LeMagIT : Si on vous suit bien, si vous voulez être à la fois Ariba, Coupa, etc. cela veut-il dire que votre chiffre d’affaires pourrait être multiplié par deux ou trois ? Ce sont des sociétés qui font de gros CA.

Emmanuel Olivier : Oui, ce sont de grosses sociétés, mais Coupa c’est entre 600 et 700 millions de dollars de chiffre d’affaires par an. C’est plus gros que nous, bien entendu, mais on n’est pas non plus en train de parler de milliards. Et quand SAP a racheté Ariba, l’ordre de grandeur c’était 400 à 500 millions de CA aussi. Ils ont certainement dû grossir, mais pas tant que cela non plus, parce que le produit Ariba a assez peu évolué depuis son rachat par SAP.
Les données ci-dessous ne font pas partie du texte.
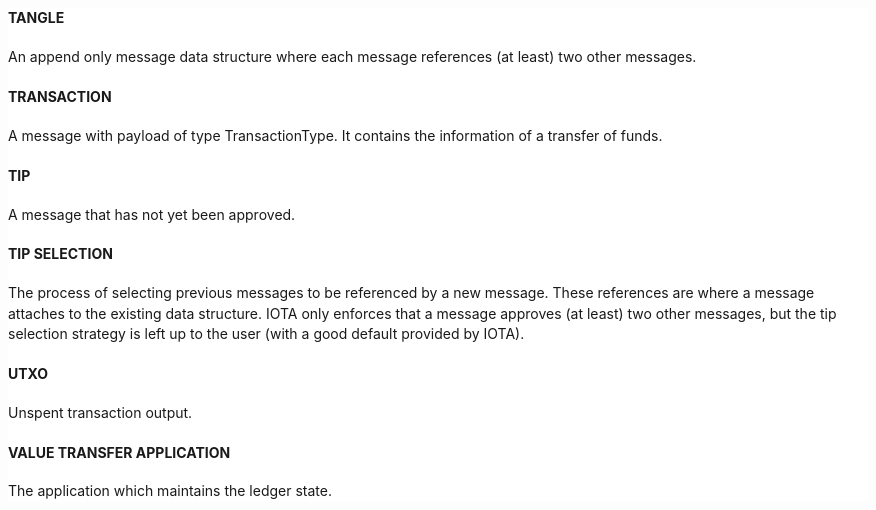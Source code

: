 #### TANGLE
An append only message data structure where each message references (at least) two other messages.

#### TRANSACTION
A message with payload of type TransactionType. It contains the information of a transfer of funds.

#### TIP
A message that has not yet been approved.

#### TIP SELECTION
The process of selecting previous messages to be referenced by a new message. These references are where a message attaches to the existing data structure. IOTA only enforces that a message approves (at least) two other messages, but the tip selection strategy is left up to the user (with a good default provided by IOTA).

#### UTXO
Unspent transaction output.

#### VALUE TRANSFER APPLICATION
The application which maintains the ledger state.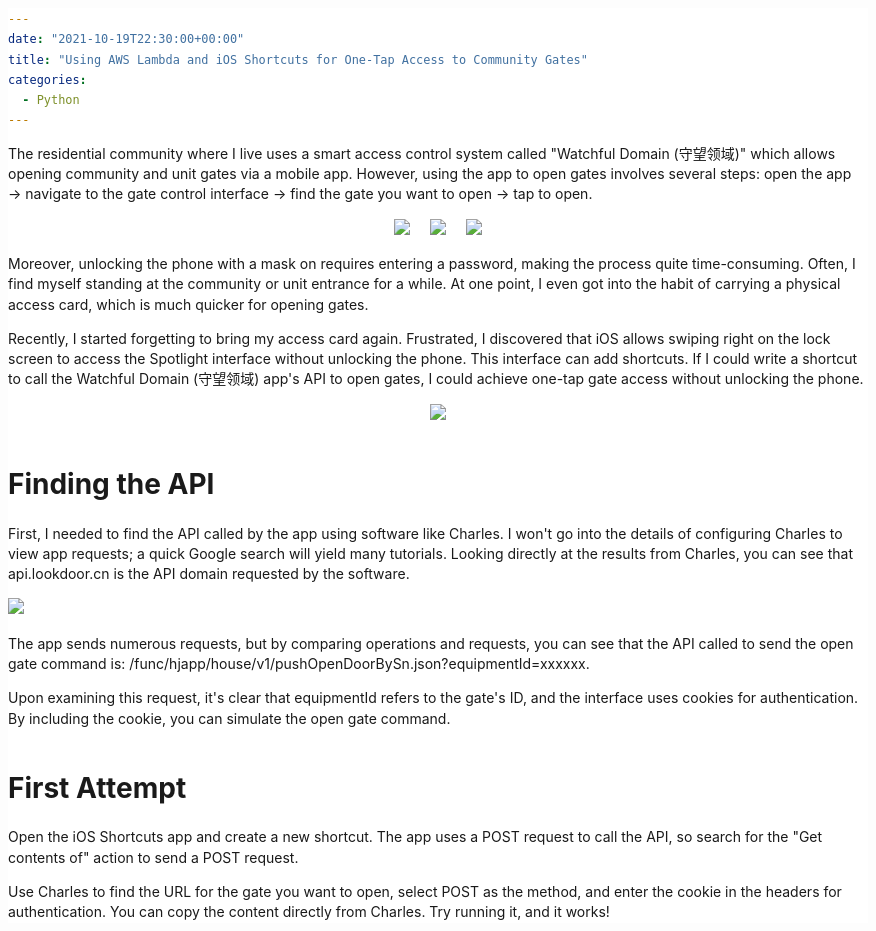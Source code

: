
 ```yaml
---
date: "2021-10-19T22:30:00+00:00"
title: "Using AWS Lambda and iOS Shortcuts for One-Tap Access to Community Gates"
categories:
  - Python
---
```


The residential community where I live uses a smart access control system called "Watchful Domain (守望领域)" which allows opening community and unit gates via a mobile app. However, using the app to open gates involves several steps: open the app → navigate to the gate control interface → find the gate you want to open → tap to open.

<center><img style="margin: 0 10px" src="/images/20211019_01.png" width="200"/><img style="margin: 0 10px" src="/images/20211019_02.png" width="200"/><img style="margin: 0 10px" src="/images/20211019_03.png" width="200"/></center>

Moreover, unlocking the phone with a mask on requires entering a password, making the process quite time-consuming. Often, I find myself standing at the community or unit entrance for a while. At one point, I even got into the habit of carrying a physical access card, which is much quicker for opening gates.

Recently, I started forgetting to bring my access card again. Frustrated, I discovered that iOS allows swiping right on the lock screen to access the Spotlight interface without unlocking the phone. This interface can add shortcuts. If I could write a shortcut to call the Watchful Domain (守望领域) app's API to open gates, I could achieve one-tap gate access without unlocking the phone.

<center><img src="/images/20211019_04.gif" width="300"/></center>

# Finding the API

First, I needed to find the API called by the app using software like Charles. I won't go into the details of configuring Charles to view app requests; a quick Google search will yield many tutorials. Looking directly at the results from Charles, you can see that api.lookdoor.cn is the API domain requested by the software.

![](/images/20211019_05.png)

The app sends numerous requests, but by comparing operations and requests, you can see that the API called to send the open gate command is: /func/hjapp/house/v1/pushOpenDoorBySn.json?equipmentId=xxxxxx.

Upon examining this request, it's clear that equipmentId refers to the gate's ID, and the interface uses cookies for authentication. By including the cookie, you can simulate the open gate command.

# First Attempt

Open the iOS Shortcuts app and create a new shortcut. The app uses a POST request to call the API, so search for the "Get contents of" action to send a POST request.

Use Charles to find the URL for the gate you want to open, select POST as the method, and enter the cookie in the headers for authentication. You can copy the content directly from Charles. Try running it, and it works!

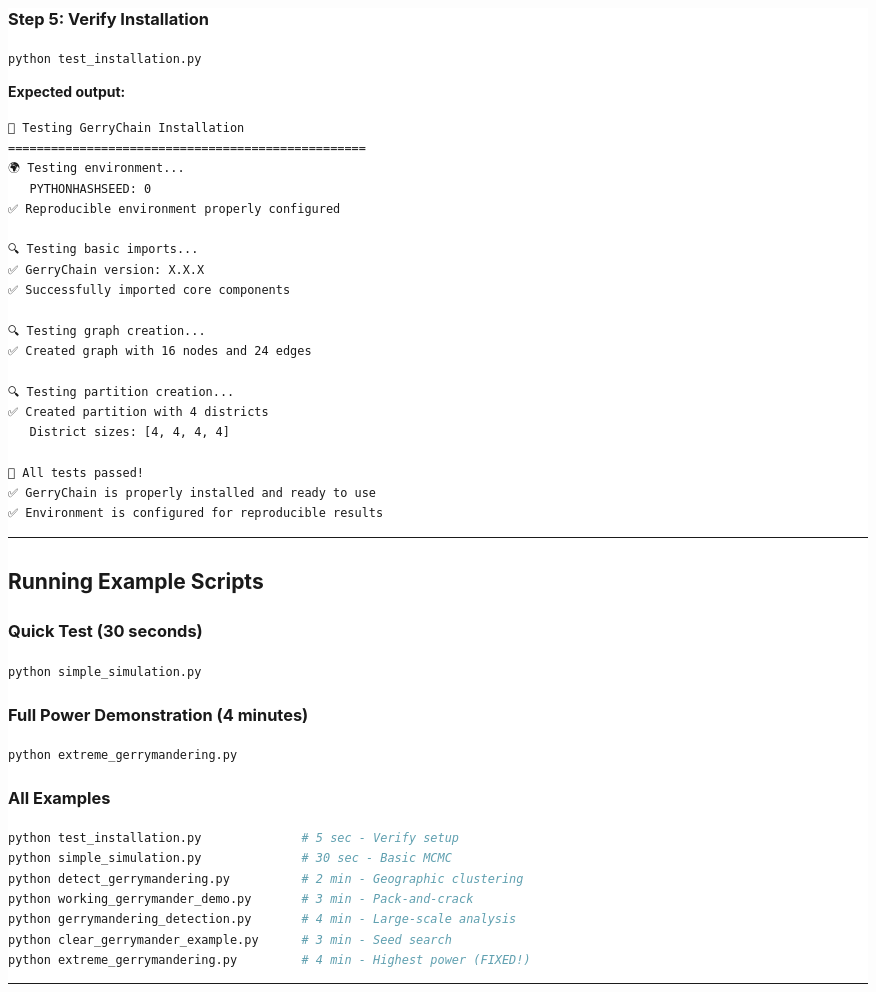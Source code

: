 
### Step 5: Verify Installation

```bash
python test_installation.py
```

**Expected output:**
```
🚀 Testing GerryChain Installation
==================================================
🌍 Testing environment...
   PYTHONHASHSEED: 0
✅ Reproducible environment properly configured

🔍 Testing basic imports...
✅ GerryChain version: X.X.X
✅ Successfully imported core components

🔍 Testing graph creation...
✅ Created graph with 16 nodes and 24 edges

🔍 Testing partition creation...
✅ Created partition with 4 districts
   District sizes: [4, 4, 4, 4]

🎉 All tests passed!
✅ GerryChain is properly installed and ready to use
✅ Environment is configured for reproducible results
```

---

## Running Example Scripts

### Quick Test (30 seconds)
```bash
python simple_simulation.py
```

### Full Power Demonstration (4 minutes)
```bash
python extreme_gerrymandering.py
```

### All Examples
```bash
python test_installation.py              # 5 sec - Verify setup
python simple_simulation.py              # 30 sec - Basic MCMC
python detect_gerrymandering.py          # 2 min - Geographic clustering
python working_gerrymander_demo.py       # 3 min - Pack-and-crack
python gerrymandering_detection.py       # 4 min - Large-scale analysis
python clear_gerrymander_example.py      # 3 min - Seed search
python extreme_gerrymandering.py         # 4 min - Highest power (FIXED!)
```

---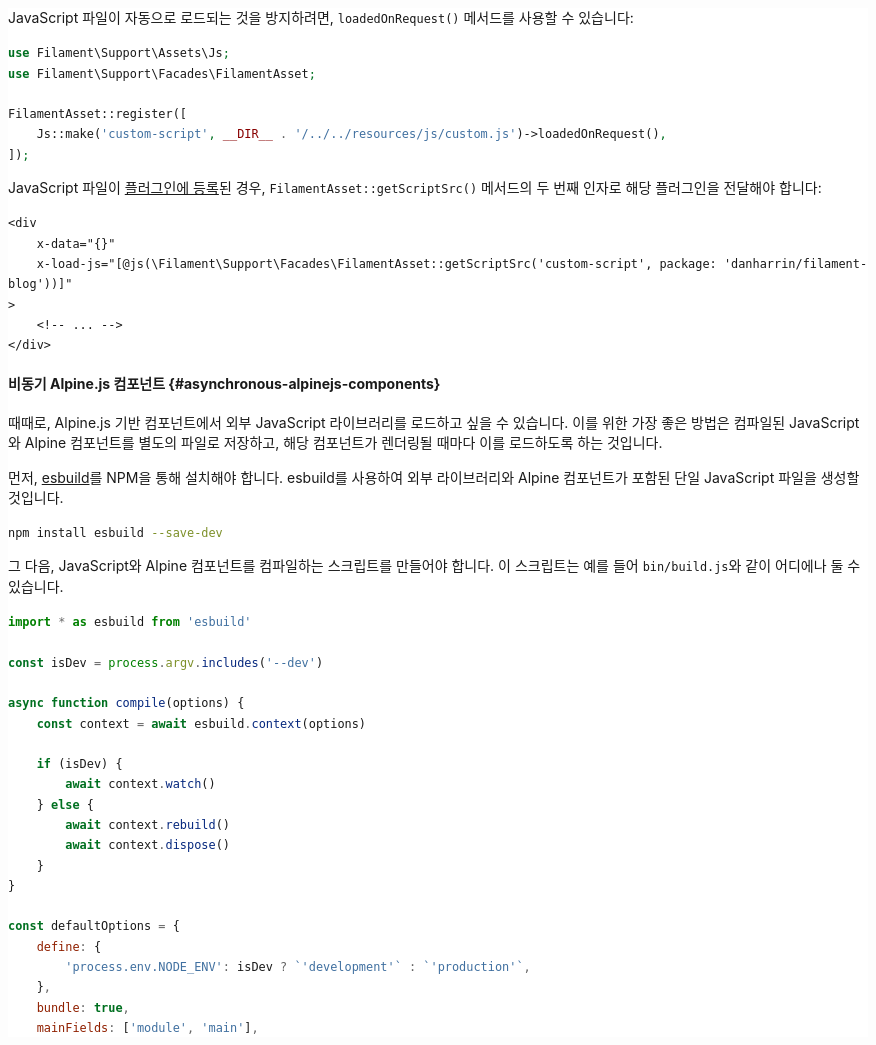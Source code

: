 JavaScript 파일이 자동으로 로드되는 것을 방지하려면, `loadedOnRequest()` 메서드를 사용할 수 있습니다:

```php
use Filament\Support\Assets\Js;
use Filament\Support\Facades\FilamentAsset;

FilamentAsset::register([
    Js::make('custom-script', __DIR__ . '/../../resources/js/custom.js')->loadedOnRequest(),
]);
```

JavaScript 파일이 [플러그인에 등록](#registering-assets-for-a-plugin)된 경우, `FilamentAsset::getScriptSrc()` 메서드의 두 번째 인자로 해당 플러그인을 전달해야 합니다:

```blade
<div
    x-data="{}"
    x-load-js="[@js(\Filament\Support\Facades\FilamentAsset::getScriptSrc('custom-script', package: 'danharrin/filament-blog'))]"
>
    <!-- ... -->
</div>
```

#### 비동기 Alpine.js 컴포넌트 {#asynchronous-alpinejs-components}

<LaracastsBanner
    title="비동기 Alpine 컴포넌트 사용하기"
    description="Laracasts의 Build Advanced Components for Filament 시리즈를 시청하세요 - 플러그인에 비동기 Alpine 컴포넌트를 적용하는 방법을 배울 수 있습니다."
    url="https://laracasts.com/series/build-advanced-components-for-filament/episodes/15"
    series="building-advanced-components"
/>

때때로, Alpine.js 기반 컴포넌트에서 외부 JavaScript 라이브러리를 로드하고 싶을 수 있습니다. 이를 위한 가장 좋은 방법은 컴파일된 JavaScript와 Alpine 컴포넌트를 별도의 파일로 저장하고, 해당 컴포넌트가 렌더링될 때마다 이를 로드하도록 하는 것입니다.

먼저, [esbuild](https://esbuild.github.io)를 NPM을 통해 설치해야 합니다. esbuild를 사용하여 외부 라이브러리와 Alpine 컴포넌트가 포함된 단일 JavaScript 파일을 생성할 것입니다.

```bash
npm install esbuild --save-dev
```

그 다음, JavaScript와 Alpine 컴포넌트를 컴파일하는 스크립트를 만들어야 합니다. 이 스크립트는 예를 들어 `bin/build.js`와 같이 어디에나 둘 수 있습니다.

```js
import * as esbuild from 'esbuild'

const isDev = process.argv.includes('--dev')

async function compile(options) {
    const context = await esbuild.context(options)

    if (isDev) {
        await context.watch()
    } else {
        await context.rebuild()
        await context.dispose()
    }
}

const defaultOptions = {
    define: {
        'process.env.NODE_ENV': isDev ? `'development'` : `'production'`,
    },
    bundle: true,
    mainFields: ['module', 'main'],
```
Cela dit, vous avez raison : si vous additionnez tout, on obtient une somme qui est peu en rapport avec notre taille actuelle. Mais oui, notre ambition c’est de continuer à croître de manière extrêmement dynamique, aux alentours de 18 % à 20 % par an. Nous avons réalisé 134 millions € l’année dernière, en croissance de 20 %. Je rappellerais juste qu’il y a dix ans nous n’étions qu’à une trentaine de millions de CA. Donc on progresse bien !

Du potentiel de la Supply Chain Finance

LeMagIT : Si l’on regarde vers l’avenir, avez-vous d’autres cibles en vue pour compléter votre offre ? Ou dit autrement, voyez-vous encore des trous fonctionnels à combler en priorité ?

Emmanuel Olivier : Il y a deux choses à dire sur ce sujet. D’abord, un trou « béant », comme celui que l’on pouvait avoir sur le sourcing : il n’y en a plus. Ce qui veut dire qu’aujourd’hui, il va falloir que nous travaillions sur la profondeur fonctionnelle de ce que l’on fait. Parce qu’on fait beaucoup de choses !

« Notre ambition c’est de continuer à croître de manière extrêmement dynamique, aux alentours de 18 % à 20 % par an. »
Emmanuel OlivierDirecteur général d’Esker

Par exemple, en face de Coupa ou d’Ivalua, sur des problématiques de pure gestion des achats, nous sommes évidemment plus modestes parce que c’est leur spécialité, qu’ils font ça depuis toujours, et que nous, nous sommes un nouvel entrant.

En revanche, il est tout à fait possible qu’on étende notre champ fonctionnel sur d’autres domaines.

Quand on parle de « Procure-to-Pay » et de « Order to Cash », dans les deux cas, on parle de paiement et donc de finance. Là, il y a des choses à faire. Nous faisons déjà du paiement dans nos solutions, mais on peut imaginer des développements autour de ce qu’on appelle la « supply chain finance », par exemple.

Est-ce qu’on fera cela – ou d’autres choses – par acquisitions, par développement interne, ou par des partenariats ? Ou avec un peu des trois ? On verra bien. Tout est possible.